Diversification can limit the risks that are specific to a company or industry. For example, bad (or fraudulent) company management is a firm-specific risk. An airline employee strike, which has an industry-wide impact, is an industry risk. These are called "diversifiable risks" because they aren't directly related to the broad financial market system.
Market risk (also called "systematic risk" because it relates to the financial system as a whole) is unavoidable for anyone investing in financial markets. Market risk is affected by things like interest rates, exchange rates and recessions. Diversification can't touch market risk.

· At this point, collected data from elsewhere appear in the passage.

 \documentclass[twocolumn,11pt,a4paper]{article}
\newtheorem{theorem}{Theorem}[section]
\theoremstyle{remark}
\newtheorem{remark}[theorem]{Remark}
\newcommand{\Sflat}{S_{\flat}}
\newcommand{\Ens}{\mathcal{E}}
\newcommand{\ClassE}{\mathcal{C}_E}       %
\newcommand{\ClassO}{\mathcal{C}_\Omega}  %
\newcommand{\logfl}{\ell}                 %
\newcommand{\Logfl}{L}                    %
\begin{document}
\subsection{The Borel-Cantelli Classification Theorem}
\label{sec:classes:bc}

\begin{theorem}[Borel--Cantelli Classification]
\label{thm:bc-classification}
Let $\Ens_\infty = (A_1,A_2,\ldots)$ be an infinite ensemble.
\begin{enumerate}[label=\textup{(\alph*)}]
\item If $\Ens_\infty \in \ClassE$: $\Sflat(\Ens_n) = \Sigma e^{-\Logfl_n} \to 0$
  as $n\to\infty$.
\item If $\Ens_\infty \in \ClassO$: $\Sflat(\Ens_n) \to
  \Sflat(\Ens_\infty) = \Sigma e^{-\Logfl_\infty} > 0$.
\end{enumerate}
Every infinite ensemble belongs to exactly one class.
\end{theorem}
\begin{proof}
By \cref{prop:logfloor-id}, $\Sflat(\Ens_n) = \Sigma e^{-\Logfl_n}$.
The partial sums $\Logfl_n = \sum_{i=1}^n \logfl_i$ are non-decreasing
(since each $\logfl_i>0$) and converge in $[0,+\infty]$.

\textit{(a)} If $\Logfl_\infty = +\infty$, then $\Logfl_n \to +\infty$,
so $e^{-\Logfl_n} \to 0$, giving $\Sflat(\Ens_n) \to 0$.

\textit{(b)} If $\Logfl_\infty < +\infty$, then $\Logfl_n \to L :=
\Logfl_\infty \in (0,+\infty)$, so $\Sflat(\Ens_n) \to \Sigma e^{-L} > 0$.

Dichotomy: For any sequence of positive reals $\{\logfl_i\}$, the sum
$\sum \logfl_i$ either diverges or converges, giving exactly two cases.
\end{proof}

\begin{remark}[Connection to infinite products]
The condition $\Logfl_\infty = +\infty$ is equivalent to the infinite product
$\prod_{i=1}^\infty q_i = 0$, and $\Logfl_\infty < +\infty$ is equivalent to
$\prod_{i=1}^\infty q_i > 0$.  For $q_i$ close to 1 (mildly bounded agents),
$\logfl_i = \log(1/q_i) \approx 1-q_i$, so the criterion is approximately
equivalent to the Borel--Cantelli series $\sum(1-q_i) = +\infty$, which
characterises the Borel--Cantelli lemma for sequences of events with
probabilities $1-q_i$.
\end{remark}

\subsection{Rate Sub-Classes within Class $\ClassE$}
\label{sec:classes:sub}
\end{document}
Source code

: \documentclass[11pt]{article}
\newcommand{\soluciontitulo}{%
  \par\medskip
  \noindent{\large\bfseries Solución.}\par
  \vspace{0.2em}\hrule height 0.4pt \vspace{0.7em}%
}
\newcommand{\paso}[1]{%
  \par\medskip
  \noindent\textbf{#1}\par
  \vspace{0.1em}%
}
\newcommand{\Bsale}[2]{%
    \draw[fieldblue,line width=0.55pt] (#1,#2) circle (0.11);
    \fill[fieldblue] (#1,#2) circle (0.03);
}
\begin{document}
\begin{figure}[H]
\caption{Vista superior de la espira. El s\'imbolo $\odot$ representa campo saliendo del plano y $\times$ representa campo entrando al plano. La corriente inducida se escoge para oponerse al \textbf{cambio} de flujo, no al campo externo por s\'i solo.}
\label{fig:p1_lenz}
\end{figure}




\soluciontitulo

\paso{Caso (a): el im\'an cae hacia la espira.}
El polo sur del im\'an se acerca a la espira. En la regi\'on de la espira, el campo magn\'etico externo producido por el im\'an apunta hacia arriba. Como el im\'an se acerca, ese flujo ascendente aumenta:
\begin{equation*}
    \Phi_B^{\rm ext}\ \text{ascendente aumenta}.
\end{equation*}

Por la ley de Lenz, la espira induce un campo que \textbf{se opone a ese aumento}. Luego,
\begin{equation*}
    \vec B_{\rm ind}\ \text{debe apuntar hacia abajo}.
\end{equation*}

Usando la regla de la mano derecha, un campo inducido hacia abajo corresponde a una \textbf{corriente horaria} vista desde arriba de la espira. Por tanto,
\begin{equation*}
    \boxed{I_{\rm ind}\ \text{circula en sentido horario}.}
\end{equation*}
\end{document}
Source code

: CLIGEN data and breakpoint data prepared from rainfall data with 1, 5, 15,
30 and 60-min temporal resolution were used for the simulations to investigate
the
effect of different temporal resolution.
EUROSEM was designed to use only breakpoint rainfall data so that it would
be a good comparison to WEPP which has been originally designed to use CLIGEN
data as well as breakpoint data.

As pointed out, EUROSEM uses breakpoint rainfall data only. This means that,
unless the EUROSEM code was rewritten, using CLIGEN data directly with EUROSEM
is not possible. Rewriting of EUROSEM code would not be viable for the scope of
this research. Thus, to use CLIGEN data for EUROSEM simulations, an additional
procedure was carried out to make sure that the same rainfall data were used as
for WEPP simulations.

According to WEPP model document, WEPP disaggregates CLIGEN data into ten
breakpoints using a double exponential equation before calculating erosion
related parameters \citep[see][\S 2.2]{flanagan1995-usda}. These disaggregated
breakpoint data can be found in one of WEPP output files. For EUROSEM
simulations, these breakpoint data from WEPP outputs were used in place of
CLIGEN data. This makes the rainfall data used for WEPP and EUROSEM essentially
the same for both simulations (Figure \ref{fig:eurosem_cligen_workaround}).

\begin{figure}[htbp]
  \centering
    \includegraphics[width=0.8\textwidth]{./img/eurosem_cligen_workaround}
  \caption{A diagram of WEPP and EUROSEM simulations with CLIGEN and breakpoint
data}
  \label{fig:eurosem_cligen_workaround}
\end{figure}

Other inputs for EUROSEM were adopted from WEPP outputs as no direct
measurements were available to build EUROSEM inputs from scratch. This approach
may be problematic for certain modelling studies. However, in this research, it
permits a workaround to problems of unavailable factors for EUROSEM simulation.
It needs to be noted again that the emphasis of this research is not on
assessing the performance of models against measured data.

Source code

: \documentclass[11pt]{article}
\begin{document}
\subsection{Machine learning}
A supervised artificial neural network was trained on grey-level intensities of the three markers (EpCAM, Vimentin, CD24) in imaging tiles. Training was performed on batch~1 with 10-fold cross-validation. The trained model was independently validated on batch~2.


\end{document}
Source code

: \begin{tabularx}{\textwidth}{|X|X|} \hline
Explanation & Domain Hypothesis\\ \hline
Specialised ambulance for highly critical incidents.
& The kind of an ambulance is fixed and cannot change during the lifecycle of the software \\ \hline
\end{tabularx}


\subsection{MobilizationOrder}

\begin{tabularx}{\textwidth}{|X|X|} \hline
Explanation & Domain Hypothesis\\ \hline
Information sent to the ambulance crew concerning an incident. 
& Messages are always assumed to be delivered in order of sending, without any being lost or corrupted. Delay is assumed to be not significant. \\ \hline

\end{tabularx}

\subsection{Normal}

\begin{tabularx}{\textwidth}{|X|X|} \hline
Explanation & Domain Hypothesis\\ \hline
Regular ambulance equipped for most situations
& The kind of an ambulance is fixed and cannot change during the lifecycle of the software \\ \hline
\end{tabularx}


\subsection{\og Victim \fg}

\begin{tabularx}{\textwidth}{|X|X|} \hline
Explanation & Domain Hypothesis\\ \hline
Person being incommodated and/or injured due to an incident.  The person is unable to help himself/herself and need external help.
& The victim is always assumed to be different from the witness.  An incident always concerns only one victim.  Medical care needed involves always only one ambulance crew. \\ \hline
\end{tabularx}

The graph below shows these two types of risk. Every investor is subject to systematic risk. Diversifiable risk is higher if a portfolio includes a small number of holdings. And diversifiable risk declines as the number of holdings in a portfolio increases - to a certain point. Having a portfolio with five securities definitely beats a portfolio of just one security. But diversifying beyond 30 securities doesn't bring any additional benefits in reducing overall portfolio risk.
Stansberry Churchouse
But Jim Rogers disagrees. "The expression on Wall Street is, don't put all of your eggs in one basket. Ha! You should put all of your eggs in one basket," he told me. "But be sure you've got the right basket and make sure you watch the basket very, very carefully."
Now, of course this strategy of putting all your eggs in one basket… but making sure it's the right basket, is not for everyone. It's a high risk, high reward strategy.
And Jim acknowledges that. "If you don't get it right, you're going to lose everything. But if you get it right, you're going to get very rich. And by the way, don't think it's easy getting it right. It's not easy. It takes a lot of insight and work and everything else. But, if you get it right, you'll be very rich."